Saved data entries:
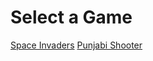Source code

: 
<html lang="en">
<head>
    <meta charset="UTF-8">
    <meta name="viewport" content="width=device-width, initial-scale=1.0">
    <link rel="stylesheet" href="index.css">
    <title>Game Selection</title>
</head>
<body>
    <h1>Select a Game</h1>
    <a href="/games/spaceinvaders.html">Space Invaders</a>
    <a href="/games/punjabishooter.html">Punjabi Shooter</a>
</body>
</html>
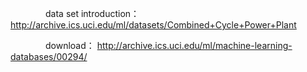 　　　　data set introduction： http://archive.ics.uci.edu/ml/datasets/Combined+Cycle+Power+Plant
    
　　　　download： http://archive.ics.uci.edu/ml/machine-learning-databases/00294/
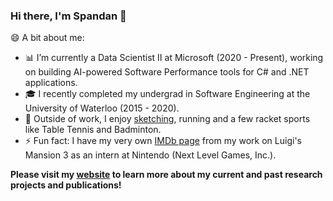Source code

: ### Hi there, I'm Spandan 👋

😄 A bit about me:
- 📊 I’m currently a Data Scientist II at Microsoft (2020 - Present), working on building AI-powered Software Performance tools for C# and .NET applications.
- 🎓 I recently completed my undergrad in Software Engineering at the University of Waterloo (2015 - 2020).
- 🎨 Outside of work, I enjoy [sketching](https://spandangarg.tumblr.com/), running and a few racket sports like Table Tennis and Badminton.
- ⚡ Fun fact: I have my very own [IMDb page](https://www.imdb.com/name/nm11089147/) from my work on Luigi's Mansion 3 as an intern at Nintendo (Next Level Games, Inc.).

<b>Please visit my [website](https://glgarg.github.io/) to learn more about my current and past research projects and publications!</b>

<!--
**glGarg/glGarg** is a ✨ _special_ ✨ repository because its `README.md` (this file) appears on your GitHub profile.

Here are some ideas to get you started:

- 🔭 I’m currently working on ...
- 🌱 I’m currently learning ...
- 👯 I’m looking to collaborate on ...
- 🤔 I’m looking for help with ...
- 💬 Ask me about ...
- 📫 How to reach me: ...
- 😄 Pronouns: ...
- ⚡ Fun fact: ...
-->
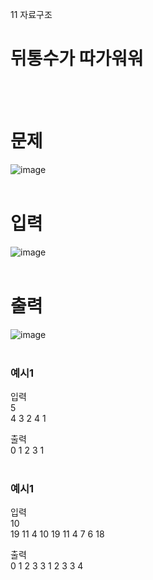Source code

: 11 자료구조
# 뒤통수가 따가워워
<br>
<br>

# 문제
![image](https://github.com/user-attachments/assets/2b8cb49d-4208-419f-8b96-50267eeb27e9)  
<br>

# 입력
![image](https://github.com/user-attachments/assets/36e2687d-4a27-41ec-8ead-9c7d901fb79b)  
<br>

# 출력
![image](https://github.com/user-attachments/assets/e385c6c3-99b6-4cc0-b794-39ff0cb9863c)  
<br>

### 예시1
입력  
5  
4 3 2 4 1  

출력  
0 1 2 3 1  
<br>

### 예시1
입력  
10  
19 11 4 10 19 11 4 7 6 18  

출력  
0 1 2 3 3 1 2 3 3 4  
<br>

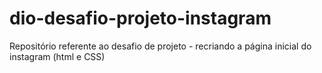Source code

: # dio-desafio-projeto-instagram
Repositório referente ao desafio de projeto - recriando a página inicial do instagram (html e CSS)
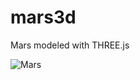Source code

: # mars3d
Mars modeled with THREE.js

![Mars](https://user-images.githubusercontent.com/47112861/89579111-3260e800-d801-11ea-862e-83be20ab38b3.gif)
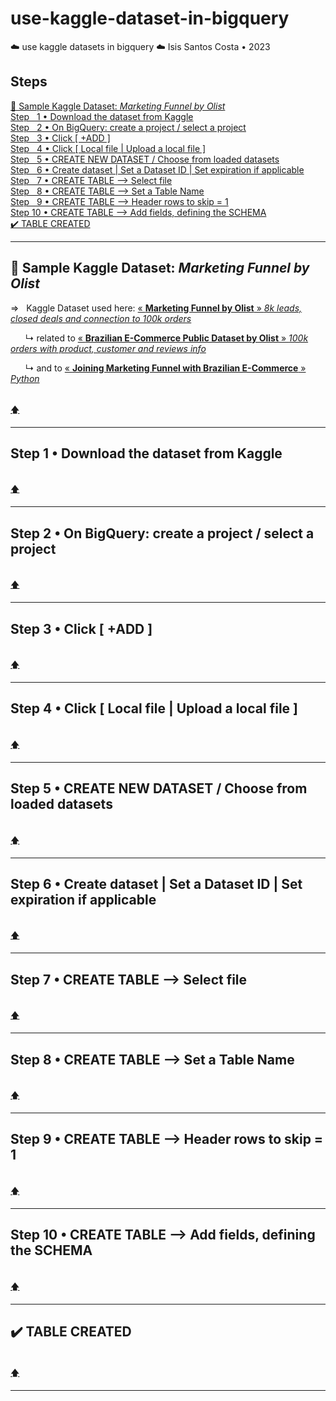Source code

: # use-kaggle-dataset-in-bigquery
☁️ use kaggle datasets in bigquery ☁️ Isis Santos Costa • 2023

## Steps
[📍 Sample Kaggle Dataset: *Marketing Funnel by Olist*](README.md#-sample-kaggle-dataset-marketing-funnel-by-olist)  
[Step &nbsp; 1 • Download the dataset from Kaggle](README.md#step-1--download-the-dataset-from-kaggle)  
[Step &nbsp; 2 • On BigQuery: create a project / select a project](README.md#step-2--on-bigquery-create-a-project--select-a-project)  
[Step &nbsp; 3 • Click [ +ADD ] ](README.md#step-3--click--add-)  
[Step &nbsp; 4 • Click [ Local file | Upload a local file ] ](README.md#step-4--click--local-file--upload-a-local-file-)  
[Step &nbsp; 5 • CREATE NEW DATASET / Choose from loaded datasets ](README.md#step-5--create-new-dataset--choose-from-loaded-datasets)  
[Step &nbsp; 6 • Create dataset | Set a Dataset ID | Set expiration if applicable](README.md#step-6--create-dataset--set-a-dataset-id--set-expiration-if-applicable)  
[Step &nbsp; 7 • CREATE TABLE --> Select file](README.md#step-7--create-table----select-file)  
[Step &nbsp; 8 • CREATE TABLE --> Set a Table Name](README.md#step-8--create-table----set-a-table-name)  
[Step &nbsp; 9 • CREATE TABLE --> Header rows to skip = 1](README.md#step-9--create-table----header-rows-to-skip--1)  
[Step 10 • CREATE TABLE --> Add fields, defining the SCHEMA](README.md#step-10--create-table----add-fields-defining-the-schema)  
[✔️  TABLE CREATED](README.md#%EF%B8%8F--table-created)  
___

## 📍 Sample Kaggle Dataset: *Marketing Funnel by Olist*  

⇒ &nbsp; Kaggle Dataset used here: [« **Marketing Funnel by Olist** » *8k leads, closed deals and connection to 100k orders*](https://www.kaggle.com/datasets/olistbr/marketing-funnel-olist?select=olist_marketing_qualified_leads_dataset.csv)  

&nbsp;&nbsp;&nbsp;&nbsp;&nbsp; ↳ related to [« **Brazilian E-Commerce Public Dataset by Olist** » *100k orders with product, customer and reviews info*](https://www.kaggle.com/datasets/olistbr/brazilian-ecommerce)  

&nbsp;&nbsp;&nbsp;&nbsp;&nbsp; ↳ and to [« **Joining Marketing Funnel with Brazilian E-Commerce** » *Python*](https://www.kaggle.com/code/andresionek/joining-marketing-funnel-with-brazilian-e-commerce)  

<br> [🡅](#use-kaggle-dataset-in-bigquery)   
___


## Step 1 • Download the dataset from Kaggle  
<br> [🡅](#use-kaggle-dataset-in-bigquery)   
___


## Step 2 • On BigQuery: create a project / select a project  
<br> [🡅](#use-kaggle-dataset-in-bigquery)   
___


## Step 3 • Click [ +ADD ]  
<br> [🡅](#use-kaggle-dataset-in-bigquery)   
___


## Step 4 • Click [ Local file | Upload a local file ]  
<br> [🡅](#use-kaggle-dataset-in-bigquery)   
___


## Step 5 • CREATE NEW DATASET / Choose from loaded datasets  
<br> [🡅](#use-kaggle-dataset-in-bigquery)   
___


## Step 6 • Create dataset | Set a Dataset ID | Set expiration if applicable  
<br> [🡅](#use-kaggle-dataset-in-bigquery)   
___


## Step 7 • CREATE TABLE --> Select file  
<br> [🡅](#use-kaggle-dataset-in-bigquery)   
___


## Step 8 • CREATE TABLE --> Set a Table Name  
<br> [🡅](#use-kaggle-dataset-in-bigquery)   
___


## Step 9 • CREATE TABLE --> Header rows to skip = 1  
<br> [🡅](#use-kaggle-dataset-in-bigquery)   
___


## Step 10 • CREATE TABLE --> Add fields, defining the SCHEMA  
<br> [🡅](#use-kaggle-dataset-in-bigquery)   
___


## ✔️  TABLE CREATED  
<br> [🡅](#use-kaggle-dataset-in-bigquery)   
___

Action item: From the entries, count the lines that hold the string "Sample". Nothing but the number is needed.

Answer box: 2